Work item. Look below. Copy each line that has "media" in it.

##### Supplied data #####

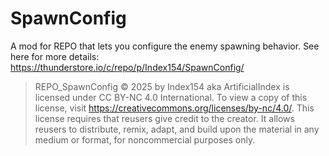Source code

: # SpawnConfig
A mod for REPO that lets you configure the enemy spawning behavior. See here for more details: https://thunderstore.io/c/repo/p/Index154/SpawnConfig/


> REPO_SpawnConfig © 2025 by Index154 aka ArtificialIndex is licensed under CC BY-NC 4.0 International. To view a copy of this license, visit https://creativecommons.org/licenses/by-nc/4.0/. This license requires that reusers give credit to the creator. It allows reusers to distribute, remix, adapt, and build upon the material in any medium or format, for noncommercial purposes only.
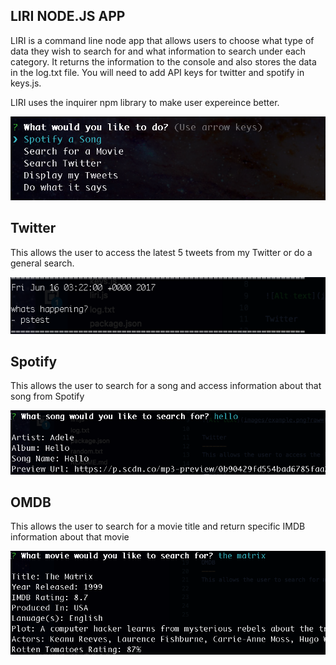LIRI NODE.JS APP 
----------------

LIRI is a command line node app that allows users to choose what type of data they wish to search for and what information to search under each category. It returns the information to the console and also stores the data in the log.txt file. You will need to add API keys for twitter and spotify in keys.js.

LIRI uses the inquirer npm library to make user expereince better.


![Alt text](images/example.png?raw=true "Example Search")

Twitter
-------
This allows the user to access the latest 5 tweets from my Twitter or do a general search.

![Alt text](images/tweet.png?raw=true "twitter Search")

Spotify
-------
This allows the user to search for a song and access information about that song from Spotify

![Alt text](images/spotify.png?raw=true "spotify Search")

OMDB
----
This allows the user to search for a movie title and return specific IMDB information about that movie

![Alt text](images/movie.png?raw=true "movie Search")



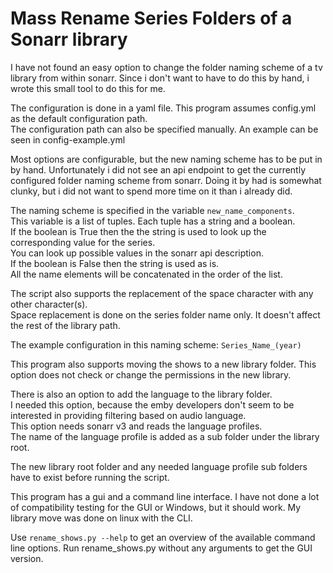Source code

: # Mass Rename Series Folders of a Sonarr library

I have not found an easy option to change the folder naming scheme of a tv library from within sonarr.
Since i don't want to have to do this by hand, i wrote this small tool to do this for me.

The configuration is done in a yaml file. This program assumes config.yml as the default configuration path.  
The configuration path can also be specified manually. An example can be seen in config-example.yml

Most options are configurable, but the new naming scheme has to be put in by hand. 
Unfortunately i did not see an api endpoint to get the currently configured folder naming scheme from sonarr.
Doing it by had is somewhat clunky, but i did not want to spend more time on it than i already did.

The naming scheme is specified in the variable `new_name_components`.  
This variable is a list of tuples. Each tuple has a string and a boolean.  
If the boolean is True then the the string is used to look up the corresponding value for the series.  
You can look up possible values in the sonarr api description.  
If the boolean is False then the string is used as is.  
All the name elements will be concatenated in the order of the list.

The script also supports the replacement of the space character with any other character(s).  
Space replacement is done on the series folder name only. It doesn't affect the rest of the library path.

The example configuration in this naming scheme: `Series_Name_(year)`

This program also supports moving the shows to a new library folder. 
This option does not check or change the permissions in the new library.

There is also an option to add the language to the library folder.  
I needed this option, because the emby developers don't seem to be interested in 
providing filtering based on audio language.  
This option needs sonarr v3 and reads the language profiles.  
The name of the language profile is added as a sub folder under the library root.

The new library root folder and any needed language profile sub folders have to exist before running the script.

This program has a gui and a command line interface. 
I have not done a lot of compatibility testing for the GUI or Windows, but it should work.
My library move was done on linux with the CLI.

Use `rename_shows.py --help` to get an overview of the available command line options.
Run rename_shows.py without any arguments to get the GUI version.
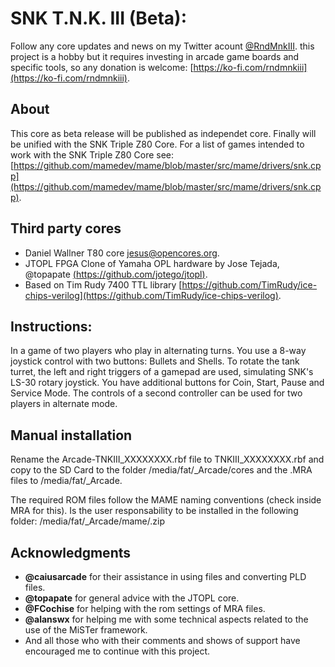 # SNK T.N.K. III (Beta):
Follow any core updates and news on my Twitter acount [@RndMnkIII](https://twitter.com/RndMnkIII). this project is a hobby but it requires investing in arcade game boards and specific tools, so any donation is welcome: [https://ko-fi.com/rndmnkiii](https://ko-fi.com/rndmnkiii).

## About
This core as beta release will be published as independet core. Finally will be unified with the SNK Triple Z80 Core. For a list of games intended to work with the SNK Triple Z80 Core see:
[https://github.com/mamedev/mame/blob/master/src/mame/drivers/snk.cpp](https://github.com/mamedev/mame/blob/master/src/mame/drivers/snk.cpp). 


## Third party cores
* Daniel Wallner T80 core [jesus@opencores.org](https://opencores.org/projects/t80).
* JTOPL FPGA Clone of Yamaha OPL hardware by Jose Tejada, @topapate [(https://github.com/jotego/jtopl)](https://github.com/jotego/jtopl).
* Based on Tim Rudy 7400 TTL library [https://github.com/TimRudy/ice-chips-verilog](https://github.com/TimRudy/ice-chips-verilog).
## Instructions:
In a game of two players who play in alternating turns. 
You use a 8-way joystick control with two buttons: Bullets and Shells. To rotate the tank turret, the left and right triggers of a gamepad are used, simulating SNK's LS-30 rotary joystick.
You have additional buttons for Coin, Start, Pause and Service Mode. The controls of a second controller can be used for two players in alternate mode.

## Manual installation
Rename the Arcade-TNKIII_XXXXXXXX.rbf file to TNKIII_XXXXXXXX.rbf and copy to the SD Card to the folder  /media/fat/_Arcade/cores and the .MRA files to /media/fat/_Arcade.

The required ROM files follow the MAME naming conventions (check inside MRA for this). Is the user responsability to be installed in the following folder:
/media/fat/_Arcade/mame/<mame rom>.zip

## Acknowledgments
* __@caiusarcade__ for their assistance in using files and converting PLD files.
* __@topapate__ for general advice with the JTOPL core.
* __@FCochise__ for helping with the rom settings of MRA files.
* __@alanswx__ for helping me with some technical aspects related to the use of the MiSTer framework.
* And all those who with their comments and shows of support have encouraged me to continue with this project.
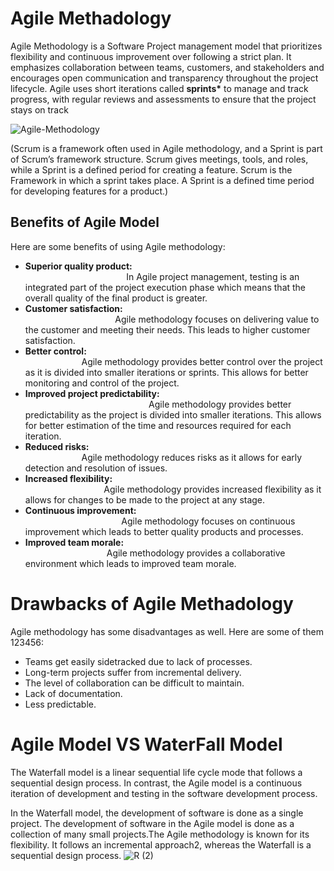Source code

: # Agile Methadology 

 Agile Methodology is a Software Project management model that prioritizes flexibility and continuous improvement over following a strict plan. 
It emphasizes collaboration between teams, customers, and stakeholders and encourages open communication and transparency throughout the project lifecycle.
Agile uses short iterations called <b>sprints*</b> to manage and track progress, with regular reviews and assessments to ensure that the project stays on track

![Agile-Methodology](https://user-images.githubusercontent.com/128311980/226205397-402ce983-ba9a-4b1b-8d8d-9f663bf186b8.jpg)


 (Scrum is a framework often used in Agile methodology, and a Sprint is part of Scrum’s framework structure. Scrum gives meetings, tools, and roles, while a Sprint 
 is a defined period for creating a feature. Scrum is the Framework in which a sprint takes place. A Sprint is a defined time period for developing features for a         product.)

<b> <h2>Benefits of Agile Model </h2></b>

Here are some benefits of using Agile methodology:

- <b> Superior quality product:</b> <br> 
                 &emsp; &emsp; &emsp; &emsp; &emsp; &emsp; &emsp; &emsp; &emsp;           In Agile project management, testing is an integrated part of the project execution phase which means that the overall quality of the final product is greater.<br>
- <b>Customer satisfaction: </b> <br>
   &emsp; &emsp; &emsp; &emsp; &emsp; &emsp; &emsp; &emsp; Agile methodology focuses on delivering value to the customer and meeting their needs. This leads to higher customer satisfaction.
- <b> Better control: </b> <br>
&emsp; &emsp; &emsp; &emsp; &emsp; Agile methodology provides better control over the project as it is divided into smaller iterations or sprints. This allows for better monitoring and control of the project.
- <b> Improved project predictability: </b> <br>
&emsp; &emsp; &emsp; &emsp; &emsp; &emsp; &emsp; &emsp; &emsp; &emsp; &emsp; Agile methodology provides better predictability as the project is divided into smaller iterations. This allows for better estimation of the time and resources required for each iteration.
- <b>Reduced risks:</b> <br>
&emsp; &emsp; &emsp; &emsp; &emsp; Agile methodology reduces risks as it allows for early detection and resolution of issues.
- <b> Increased flexibility: </b> <br>
&emsp; &emsp; &emsp; &emsp; &emsp; &emsp; &emsp; Agile methodology provides increased flexibility as it allows for changes to be made to the project at any stage.
- <b>Continuous improvement: </b>  <br>
&emsp; &emsp;&emsp;&emsp; &emsp; &emsp; &emsp; &emsp; &emsp; Agile methodology focuses on continuous improvement which leads to better quality products and processes.
- <b> Improved team morale: </b> <br>
 &emsp;&emsp;&emsp;&emsp;&emsp;&emsp; &emsp;&emsp;&emsp;Agile methodology provides a collaborative environment which leads to improved team morale.
 
 
# Drawbacks of Agile Methadology 

Agile methodology has some disadvantages as well. Here are some of them 123456:

- Teams get easily sidetracked due to lack of processes.
- Long-term projects suffer from incremental delivery.
- The level of collaboration can be difficult to maintain.
- Lack of documentation.
- Less predictable.

# Agile Model VS WaterFall Model 

The Waterfall model is a linear sequential life cycle mode that follows a sequential design process. In contrast, the Agile model is a continuous iteration of development and testing in the software development process.

In the Waterfall model, the development of software is done as a single project. The development of software in the Agile model is done as a collection of many small projects.The Agile methodology is known for its flexibility. It follows an incremental approach2, whereas the Waterfall is a sequential design process.
![R (2)](https://user-images.githubusercontent.com/128311980/226207689-c6c357c3-d3e8-429c-8d15-9e8307faf875.jpg)
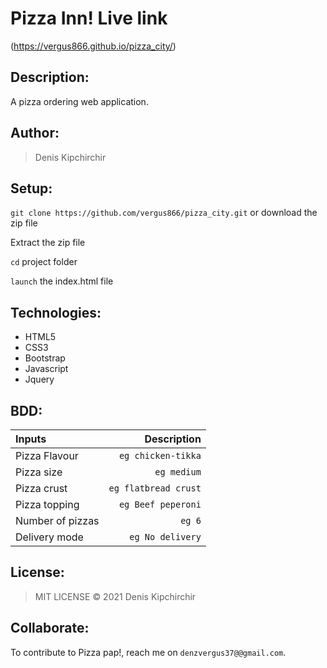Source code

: # Pizza Inn! Live link
(https://vergus866.github.io/pizza_city/)


## Description: 
A pizza ordering web application.

## Author:
> Denis Kipchirchir

## Setup:
`git clone https://github.com/vergus866/pizza_city.git` or download the zip file

Extract the zip file

`cd` project folder

`launch` the index.html file

## Technologies:
* HTML5
* CSS3
* Bootstrap
* Javascript
* Jquery

## BDD:
| Inputs |  Description |
| :---         |          ---: |
| Pizza Flavour   | `eg chicken-tikka`|
| Pizza size     | `eg medium`   |
| Pizza crust    | `eg flatbread crust`   |
| Pizza topping    | `eg Beef peperoni`  |
| Number of pizzas   | `eg 6`   |
| Delivery mode   | `eg No delivery`   |

## License:
>MIT LICENSE &copy; 2021 Denis Kipchirchir

## Collaborate:
To contribute to Pizza pap!, reach me on `denzvergus37@@gmail.com`.
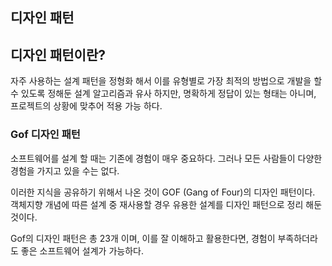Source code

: ## 디자인 패턴

## 디자인 패턴이란?

자주 사용하는 설계 패턴을 정형화 해서 이를 유형별로 가장 최적의 방법으로 개발을 할 수 있도록 정해둔 설계 알고리즘과 유사 하지만, 명확하게 정답이 있는 형태는 아니며, 프로젝트의 상황에 맞추어 적용 가능 하다.

### Gof 디자인 패턴

소프트웨어를 설계 할 때는 기존에 경험이 매우 중요하다. 그러나 모든 사람들이 다양한 경험을 가지고 있을 수는 없다.

이러한 지식을 공유하기 위해서 나온 것이 GOF (Gang of Four)의 디자인 패턴이다. 객체지향 개념에 따른 설계 중 재사용할 경우 유용한 설계를 디자인 패턴으로 정리 해둔 것이다.

Gof의 디자인 패턴은 총 23개 이며, 이를 잘 이해하고 활용한다면, 경험이 부족하더라도 좋은 소프트웨어 설계가 가능하다.

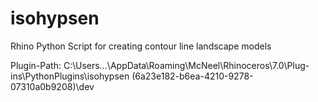 # isohypsen
Rhino Python Script for creating contour line landscape models

Plugin-Path:
C:\Users\...\AppData\Roaming\McNeel\Rhinoceros\7.0\Plug-ins\PythonPlugins\isohypsen (6a23e182-b6ea-4210-9278-07310a0b9208)\dev
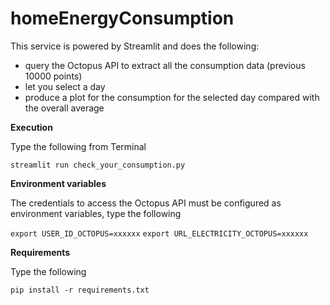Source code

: # homeEnergyConsumption

This service is powered by Streamlit and does the following:
- query the Octopus API to extract all the consumption data (previous 10000 points)
- let you select a day
- produce a plot for the consumption for the selected day compared with the overall average

**Execution**

Type the following from Terminal

`streamlit run check_your_consumption.py`

**Environment variables**

The credentials to access the Octopus API must be configured as environment variables, type the following

`export USER_ID_OCTOPUS=xxxxxx`
`export URL_ELECTRICITY_OCTOPUS=xxxxxx`

**Requirements**

Type the following

`pip install -r requirements.txt`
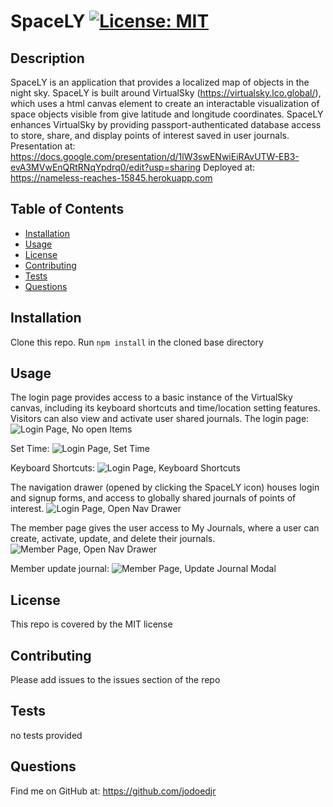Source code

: # SpaceLY    [![License: MIT](https://img.shields.io/badge/License-MIT-yellow.svg)](https://opensource.org/licenses/MIT)

## Description 

SpaceLY is an application that provides a localized map of objects in the night sky. SpaceLY is built around VirtualSky (https://virtualsky.lco.global/), which uses a html canvas element to create an interactable visualization of space objects visible from give latitude and longitude coordinates. SpaceLY enhances VirtualSky by providing passport-authenticated database access to store, share, and display points of interest saved in user journals.
Presentation at: https://docs.google.com/presentation/d/1lW3swENwiEiRAvUTW-EB3-evA3MVwEnQRtRNqYpdrq0/edit?usp=sharing
Deployed at: https://nameless-reaches-15845.herokuapp.com


## Table of Contents

* [Installation](#installation)
* [Usage](#usage)
* [License](#license)
* [Contributing](#contributing)
* [Tests](#tests)
* [Questions](#questions)


## Installation

Clone this repo.
Run `npm install` in the cloned base directory


## Usage 

The login page provides access to a basic instance of the VirtualSky canvas, including its keyboard shortcuts and time/location setting features. Visitors can also view and activate user shared journals. 
The login page:
![Login Page, No open Items](https://github.com/jodoedjr/SpaceLY/blob/master/assets/login.png "Login Page")

Set Time:
![Login Page, Set Time](https://github.com/jodoedjr/SpaceLY/blob/master/assets/dataAndTime.png "Login Page - Set Time Popup")

Keyboard Shortcuts:
![Login Page, Keyboard Shortcuts](https://github.com/jodoedjr/SpaceLY/blob/master/assets/login-keyboard.png "Login Page - Keyboard Shortcuts Popup")


The navigation drawer (opened by clicking the SpaceLY icon) houses login and signup forms, and access to globally shared journals of points of interest.
![Login Page, Open Nav Drawer](https://github.com/jodoedjr/SpaceLY/blob/master/assets/login-open-menus.png "Login Page - Open Nav Drawer")

The member page gives the user access to My Journals, where a user can create, activate, update, and delete their journals.
![Member Page, Open Nav Drawer](https://github.com/jodoedjr/SpaceLY/blob/master/assets/member-open-menu.png "Member Page - Open Nav Drawer")

Member update journal:
![Member Page, Update Journal Modal](https://github.com/jodoedjr/SpaceLY/blob/master/assets/members-edit-galaxy.png "Member Page - Edit Journal")

## License

This repo is covered by the MIT license


## Contributing

Please add issues to the issues section of the repo


## Tests

no tests provided


## Questions

Find me on GitHub at: https://github.com/jodoedjr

#####

Solution for this exercise.
Rename the Arcade-TNKIII_XXXXXXXX.rbf file to TNKIII_XXXXXXXX.rbf and copy to the SD Card to the folder  /media/fat/_Arcade/cores and the .MRA files to /media/fat/_Arcade.
/media/fat/_Arcade/mame/<mame rom>.zip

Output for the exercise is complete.